C4 Innovations

Challenging Silos in Recovery Services

An episode of “Changing the Conversation” podcast

Laurie Johnson-Wade shares about the Ubuntu approach to life as a culture shift for recovery services from separateness and isolation to community and connectivity with host Ashley Stewart.

March 7, 2022


Ashley Stewart, Host (00:05): Hello, and welcome to Changing the Conversation. I’m your host, Ashley Stewart, a racial equity and inclusion specialist at C4 Innovations. Our topic today is Ubuntu, challenging silos in recovery spaces. I am joined by the Laurie Johnson-Wade, calling in from New Kensington, Pennsylvania. She is the co-founder of Lost Dreams Awakening, an active member of Black Faces, Black Voices, and Laurie is a passionate advocate. She’s a dynamic representative of the recovery community, locally, statewide, and absolutely nationally. Laurie has been with us on Changing the Conversation before, so Laurie, thank you so much for joining us again today.

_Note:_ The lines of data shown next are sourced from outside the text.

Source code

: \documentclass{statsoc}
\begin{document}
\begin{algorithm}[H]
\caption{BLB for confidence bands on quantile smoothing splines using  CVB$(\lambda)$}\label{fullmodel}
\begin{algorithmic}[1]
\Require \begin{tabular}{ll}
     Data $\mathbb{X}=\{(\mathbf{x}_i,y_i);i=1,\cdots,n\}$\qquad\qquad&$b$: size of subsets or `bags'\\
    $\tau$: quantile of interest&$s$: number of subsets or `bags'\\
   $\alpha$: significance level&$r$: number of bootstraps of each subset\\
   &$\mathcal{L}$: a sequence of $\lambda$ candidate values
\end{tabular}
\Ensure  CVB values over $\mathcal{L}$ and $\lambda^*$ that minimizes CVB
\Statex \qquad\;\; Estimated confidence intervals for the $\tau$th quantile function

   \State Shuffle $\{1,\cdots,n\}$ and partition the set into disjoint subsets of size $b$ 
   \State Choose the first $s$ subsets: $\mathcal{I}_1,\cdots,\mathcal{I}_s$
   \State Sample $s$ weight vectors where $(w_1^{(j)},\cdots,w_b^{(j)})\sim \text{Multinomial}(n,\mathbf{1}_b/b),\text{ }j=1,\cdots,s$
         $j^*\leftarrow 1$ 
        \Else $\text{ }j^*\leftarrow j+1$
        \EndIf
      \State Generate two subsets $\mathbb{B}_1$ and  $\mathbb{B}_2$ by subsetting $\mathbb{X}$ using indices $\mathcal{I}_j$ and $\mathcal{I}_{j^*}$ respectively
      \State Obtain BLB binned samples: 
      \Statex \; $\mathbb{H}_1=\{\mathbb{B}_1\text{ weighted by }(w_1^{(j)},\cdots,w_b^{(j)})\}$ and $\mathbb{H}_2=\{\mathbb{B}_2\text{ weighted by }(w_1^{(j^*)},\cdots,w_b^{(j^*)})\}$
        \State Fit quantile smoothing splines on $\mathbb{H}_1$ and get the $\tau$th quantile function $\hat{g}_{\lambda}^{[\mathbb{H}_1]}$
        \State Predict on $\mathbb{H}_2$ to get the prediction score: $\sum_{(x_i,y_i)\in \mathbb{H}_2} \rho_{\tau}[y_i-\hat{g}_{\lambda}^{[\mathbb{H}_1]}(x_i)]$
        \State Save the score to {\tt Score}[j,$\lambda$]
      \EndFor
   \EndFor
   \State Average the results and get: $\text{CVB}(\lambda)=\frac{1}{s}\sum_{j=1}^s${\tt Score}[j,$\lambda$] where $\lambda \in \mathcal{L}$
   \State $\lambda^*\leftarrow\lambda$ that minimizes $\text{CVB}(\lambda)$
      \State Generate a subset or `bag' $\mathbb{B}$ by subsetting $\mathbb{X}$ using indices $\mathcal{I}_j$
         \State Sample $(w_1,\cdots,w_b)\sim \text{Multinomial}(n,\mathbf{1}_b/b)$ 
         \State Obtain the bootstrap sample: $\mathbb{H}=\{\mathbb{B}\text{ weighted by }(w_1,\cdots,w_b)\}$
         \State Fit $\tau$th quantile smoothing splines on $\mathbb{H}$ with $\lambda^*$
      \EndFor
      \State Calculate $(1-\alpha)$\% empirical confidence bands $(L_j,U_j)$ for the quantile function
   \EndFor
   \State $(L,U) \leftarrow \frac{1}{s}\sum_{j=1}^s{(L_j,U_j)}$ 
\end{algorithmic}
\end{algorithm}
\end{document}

Laurie Johnson-Wade, Guest (00:44): Oh, Ashley, thank you. It’s my great pleasure to be with you and the other fabulous folks at C4.

Ashley (00:52): Awesome. Laurie, why don’t we get started with identifying what are some of the issues and what have been some of the responses to silos in recovery, and what are the silos in recovery?

Laurie (01:05): Prevention, treatment, recovery, harm reduction, those are the siloed areas. That’s the whole span of the continuum of care. Harm reduction is just recently added. I do like the work that SAMHSA has done around recovery. In 2010, they did some really magnificent work and what we do is grounded in that, and so you’ll see that a lot with anything I do recovery. You’ll hear me talk about that work in 2010, where they convened … Listen, they did an Ubuntu thing. They convened people from everywhere to come and have a conversation.

Laurie (01:46): This is what came out of that conversation in 2010. They came up with a new definition of recovery that spans both substance use disorders and mental health, they came up with the 10 guiding principles of recovery, which number seven is about culture, people ignore that quite a bit, and then the four dimensions that support a life in recovery, which is purpose, home, community, and health, and that happens to be where most of the disparities exist, within those four pillars. You can get into the social determinants of health. Without pillars, without your foundational pieces, you can’t build nothing on top of it. When you look at it, it all makes sense.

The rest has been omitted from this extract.